Pooling resources helps accelerate projects
The bench on Black’s planning team is not deep, with only three planners doing work that requires six in similar sized counties, according to Black. Resources for funding also are thinner.
“Everybody has short budgets, and some towns can’t do a project themselves, but working together they’ll have resources to do it,” he said.
Part of what Black does includes bringing towns together to pool resources along with the county and N.C. Department of Transportation. Black mentioned he would like to work with towns to get a county transportation planner in place. But, Black said, sometimes a town takes the lead in the planning.
Greg Mahar, planning and community development director for Waxhaw, said the town doesn’t currently have any joint planning efforts with the county but has been working with its neighbors on a road project to improve the intersection of Highways 75 and 16.
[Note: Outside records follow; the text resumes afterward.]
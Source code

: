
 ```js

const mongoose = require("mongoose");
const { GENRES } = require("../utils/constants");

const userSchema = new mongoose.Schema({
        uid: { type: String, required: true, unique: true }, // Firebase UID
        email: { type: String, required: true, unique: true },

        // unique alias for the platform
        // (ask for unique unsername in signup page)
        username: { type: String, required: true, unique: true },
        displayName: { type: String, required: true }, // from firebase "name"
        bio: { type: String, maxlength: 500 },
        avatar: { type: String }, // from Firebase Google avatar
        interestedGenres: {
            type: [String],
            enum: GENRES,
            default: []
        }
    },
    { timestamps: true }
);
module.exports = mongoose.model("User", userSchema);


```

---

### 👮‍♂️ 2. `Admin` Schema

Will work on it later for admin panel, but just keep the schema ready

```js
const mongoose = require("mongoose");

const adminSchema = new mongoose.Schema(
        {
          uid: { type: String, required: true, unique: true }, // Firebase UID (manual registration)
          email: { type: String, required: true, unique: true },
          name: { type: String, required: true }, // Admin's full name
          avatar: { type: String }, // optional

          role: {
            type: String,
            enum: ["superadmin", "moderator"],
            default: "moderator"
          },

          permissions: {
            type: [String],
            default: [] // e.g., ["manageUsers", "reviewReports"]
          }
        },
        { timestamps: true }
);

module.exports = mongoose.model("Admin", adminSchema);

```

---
“Traffic doesn’t stop at town borders,” Mahar said. So Waxhaw, Marvin, Weddington and Wesley Chapel pulled together on the intersection improvement project, funded by an $80,000 grant from the Mecklenburg-Union Metropolitan Planning Organization, as well as a $550,000 federal grant provided through the American Recovery and Reinvestment Act.
Mahar also mentioned plans for ADA-compliant sidewalks to make it safer for kids going to school, a project funded by a $242,000 federal grant.
“Our board of commissioners has been very proactive in keeping our roads in good shape,” he added. “The board set up a pool of money to go toward local improvements.”
Waxhaw’s Local Area Regional Transportation Plan can be seen online at www.waxhaw.com under “Adopted Plans” on the Planning and Community Development department page.
Other projects Black said could fit into an area plan include interchanges along the Monroe Connector/Bypass, which spans municipalities and is scheduled to be completed by 2013. He said these interconnects would include Highways 75, 84 and 218. He also mentioned Old Charlotte Highway as a possible priority for an area plan project. Black said he is eager to work with the towns to develop a joint vision for the county.